ACTIVITY: Print this span of the material below exactly: the line with "<p>확장 </p> </td>", the line with "요소 </p> </td>", and every line between them, but nothing else.
________
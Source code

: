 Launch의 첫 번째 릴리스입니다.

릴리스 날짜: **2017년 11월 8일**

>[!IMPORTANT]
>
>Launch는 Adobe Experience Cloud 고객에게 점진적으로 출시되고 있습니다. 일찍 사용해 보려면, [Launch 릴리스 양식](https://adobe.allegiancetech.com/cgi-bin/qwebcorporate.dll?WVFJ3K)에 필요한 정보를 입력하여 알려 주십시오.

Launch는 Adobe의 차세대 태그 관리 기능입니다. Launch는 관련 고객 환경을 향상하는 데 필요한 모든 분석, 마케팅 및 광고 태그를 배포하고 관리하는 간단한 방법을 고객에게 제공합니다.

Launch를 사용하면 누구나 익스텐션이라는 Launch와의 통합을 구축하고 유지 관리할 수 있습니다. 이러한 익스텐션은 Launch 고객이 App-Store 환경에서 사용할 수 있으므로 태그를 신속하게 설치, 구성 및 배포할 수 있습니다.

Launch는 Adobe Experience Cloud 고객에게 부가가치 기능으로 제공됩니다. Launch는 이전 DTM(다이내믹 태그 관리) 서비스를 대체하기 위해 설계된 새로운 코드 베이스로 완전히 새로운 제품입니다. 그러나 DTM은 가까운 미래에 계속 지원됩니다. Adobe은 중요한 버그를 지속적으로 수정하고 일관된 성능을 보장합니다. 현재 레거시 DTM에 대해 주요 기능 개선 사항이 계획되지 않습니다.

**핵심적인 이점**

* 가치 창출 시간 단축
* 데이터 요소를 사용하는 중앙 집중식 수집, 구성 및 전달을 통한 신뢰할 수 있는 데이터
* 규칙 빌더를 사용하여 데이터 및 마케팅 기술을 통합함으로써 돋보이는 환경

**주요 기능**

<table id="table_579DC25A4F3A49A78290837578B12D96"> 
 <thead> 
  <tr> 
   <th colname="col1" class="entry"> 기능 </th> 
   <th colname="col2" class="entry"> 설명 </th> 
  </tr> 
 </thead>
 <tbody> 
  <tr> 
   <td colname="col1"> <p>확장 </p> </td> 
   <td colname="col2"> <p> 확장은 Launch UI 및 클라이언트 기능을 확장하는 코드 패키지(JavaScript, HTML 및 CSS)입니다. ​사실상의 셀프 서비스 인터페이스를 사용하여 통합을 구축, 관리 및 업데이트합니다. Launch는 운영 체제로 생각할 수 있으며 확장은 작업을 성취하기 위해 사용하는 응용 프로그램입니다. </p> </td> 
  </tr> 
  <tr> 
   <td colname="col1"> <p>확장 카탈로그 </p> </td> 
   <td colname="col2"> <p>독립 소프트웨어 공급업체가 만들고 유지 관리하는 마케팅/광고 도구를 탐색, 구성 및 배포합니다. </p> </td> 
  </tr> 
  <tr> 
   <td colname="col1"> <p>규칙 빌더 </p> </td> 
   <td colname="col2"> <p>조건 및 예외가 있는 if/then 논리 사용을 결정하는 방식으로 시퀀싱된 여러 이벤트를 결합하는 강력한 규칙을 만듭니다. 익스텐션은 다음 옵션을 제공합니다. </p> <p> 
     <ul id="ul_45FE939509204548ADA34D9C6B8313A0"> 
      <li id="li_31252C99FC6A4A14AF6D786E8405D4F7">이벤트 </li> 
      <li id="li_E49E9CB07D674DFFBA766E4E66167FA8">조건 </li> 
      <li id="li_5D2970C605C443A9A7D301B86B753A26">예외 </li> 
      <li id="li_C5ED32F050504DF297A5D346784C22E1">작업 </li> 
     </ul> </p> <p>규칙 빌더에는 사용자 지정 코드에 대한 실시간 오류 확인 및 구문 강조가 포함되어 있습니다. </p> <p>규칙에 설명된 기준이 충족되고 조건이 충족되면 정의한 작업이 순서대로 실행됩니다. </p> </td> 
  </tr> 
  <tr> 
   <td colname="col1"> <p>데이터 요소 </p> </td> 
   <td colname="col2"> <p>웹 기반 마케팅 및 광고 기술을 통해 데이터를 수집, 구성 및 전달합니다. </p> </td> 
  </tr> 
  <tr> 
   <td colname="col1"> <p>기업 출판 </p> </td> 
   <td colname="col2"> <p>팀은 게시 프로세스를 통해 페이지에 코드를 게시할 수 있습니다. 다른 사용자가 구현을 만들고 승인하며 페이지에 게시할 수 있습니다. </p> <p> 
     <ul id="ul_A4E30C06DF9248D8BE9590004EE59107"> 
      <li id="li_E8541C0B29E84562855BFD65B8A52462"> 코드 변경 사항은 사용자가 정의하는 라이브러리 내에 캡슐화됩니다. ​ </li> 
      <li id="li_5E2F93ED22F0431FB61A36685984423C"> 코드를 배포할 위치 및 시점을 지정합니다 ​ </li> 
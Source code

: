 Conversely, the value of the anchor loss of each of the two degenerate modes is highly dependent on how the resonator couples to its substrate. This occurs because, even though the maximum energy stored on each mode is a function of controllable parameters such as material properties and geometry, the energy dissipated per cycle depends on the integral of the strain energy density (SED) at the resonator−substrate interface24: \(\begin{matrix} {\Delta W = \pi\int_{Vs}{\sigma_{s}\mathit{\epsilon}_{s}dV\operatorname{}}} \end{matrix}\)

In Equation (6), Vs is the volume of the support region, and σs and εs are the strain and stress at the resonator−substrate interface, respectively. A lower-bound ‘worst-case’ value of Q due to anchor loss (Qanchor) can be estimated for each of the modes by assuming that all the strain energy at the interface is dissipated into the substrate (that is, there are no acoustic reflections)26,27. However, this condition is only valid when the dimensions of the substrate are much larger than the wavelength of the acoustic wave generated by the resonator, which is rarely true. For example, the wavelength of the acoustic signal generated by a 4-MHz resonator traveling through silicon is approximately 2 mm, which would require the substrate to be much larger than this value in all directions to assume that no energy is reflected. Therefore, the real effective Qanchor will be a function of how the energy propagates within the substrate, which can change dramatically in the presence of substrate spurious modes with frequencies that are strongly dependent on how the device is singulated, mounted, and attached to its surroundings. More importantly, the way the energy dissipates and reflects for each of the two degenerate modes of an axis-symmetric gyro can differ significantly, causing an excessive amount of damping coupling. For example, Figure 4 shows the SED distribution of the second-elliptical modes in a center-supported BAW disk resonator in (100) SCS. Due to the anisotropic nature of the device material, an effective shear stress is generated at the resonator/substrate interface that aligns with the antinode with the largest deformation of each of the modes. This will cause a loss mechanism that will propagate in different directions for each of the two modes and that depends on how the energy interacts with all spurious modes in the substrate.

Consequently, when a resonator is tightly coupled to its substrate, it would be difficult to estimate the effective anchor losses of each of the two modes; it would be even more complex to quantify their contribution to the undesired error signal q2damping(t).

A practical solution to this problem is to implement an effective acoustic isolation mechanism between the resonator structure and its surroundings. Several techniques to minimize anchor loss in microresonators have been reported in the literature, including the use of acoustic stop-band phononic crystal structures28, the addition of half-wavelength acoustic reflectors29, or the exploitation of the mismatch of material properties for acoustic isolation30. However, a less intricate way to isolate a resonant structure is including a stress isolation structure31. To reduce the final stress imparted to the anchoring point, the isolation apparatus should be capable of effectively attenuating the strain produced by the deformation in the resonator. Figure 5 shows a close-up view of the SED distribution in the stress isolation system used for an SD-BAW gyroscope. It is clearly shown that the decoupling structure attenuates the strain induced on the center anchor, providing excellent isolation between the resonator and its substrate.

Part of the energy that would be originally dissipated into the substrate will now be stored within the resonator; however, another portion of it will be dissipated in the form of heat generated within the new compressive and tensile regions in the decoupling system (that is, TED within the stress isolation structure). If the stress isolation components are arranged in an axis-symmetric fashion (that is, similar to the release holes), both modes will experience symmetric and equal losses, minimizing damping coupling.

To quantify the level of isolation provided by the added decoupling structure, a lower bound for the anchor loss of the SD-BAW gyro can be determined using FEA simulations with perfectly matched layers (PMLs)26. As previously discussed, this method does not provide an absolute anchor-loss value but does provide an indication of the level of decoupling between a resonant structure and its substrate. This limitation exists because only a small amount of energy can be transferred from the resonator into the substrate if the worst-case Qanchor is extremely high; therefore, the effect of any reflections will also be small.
________
EXERCISE ANSWER:
   <td colname="col1"> <p>확장 </p> </td> 
   <td colname="col2"> <p> 확장은 Launch UI 및 클라이언트 기능을 확장하는 코드 패키지(JavaScript, HTML 및 CSS)입니다. ​사실상의 셀프 서비스 인터페이스를 사용하여 통합을 구축, 관리 및 업데이트합니다. Launch는 운영 체제로 생각할 수 있으며 확장은 작업을 성취하기 위해 사용하는 응용 프로그램입니다. </p> </td> 
  </tr> 
  <tr> 
   <td colname="col1"> <p>확장 카탈로그 </p> </td> 
   <td colname="col2"> <p>독립 소프트웨어 공급업체가 만들고 유지 관리하는 마케팅/광고 도구를 탐색, 구성 및 배포합니다. </p> </td> 
  </tr> 
  <tr> 
   <td colname="col1"> <p>규칙 빌더 </p> </td> 
   <td colname="col2"> <p>조건 및 예외가 있는 if/then 논리 사용을 결정하는 방식으로 시퀀싱된 여러 이벤트를 결합하는 강력한 규칙을 만듭니다. 익스텐션은 다음 옵션을 제공합니다. </p> <p> 
     <ul id="ul_45FE939509204548ADA34D9C6B8313A0"> 
      <li id="li_31252C99FC6A4A14AF6D786E8405D4F7">이벤트 </li> 
      <li id="li_E49E9CB07D674DFFBA766E4E66167FA8">조건 </li> 
      <li id="li_5D2970C605C443A9A7D301B86B753A26">예외 </li> 
      <li id="li_C5ED32F050504DF297A5D346784C22E1">작업 </li> 
     </ul> </p> <p>규칙 빌더에는 사용자 지정 코드에 대한 실시간 오류 확인 및 구문 강조가 포함되어 있습니다. </p> <p>규칙에 설명된 기준이 충족되고 조건이 충족되면 정의한 작업이 순서대로 실행됩니다. </p> </td> 
  </tr> 
  <tr> 
   <td colname="col1"> <p>데이터 요소 </p> </td> 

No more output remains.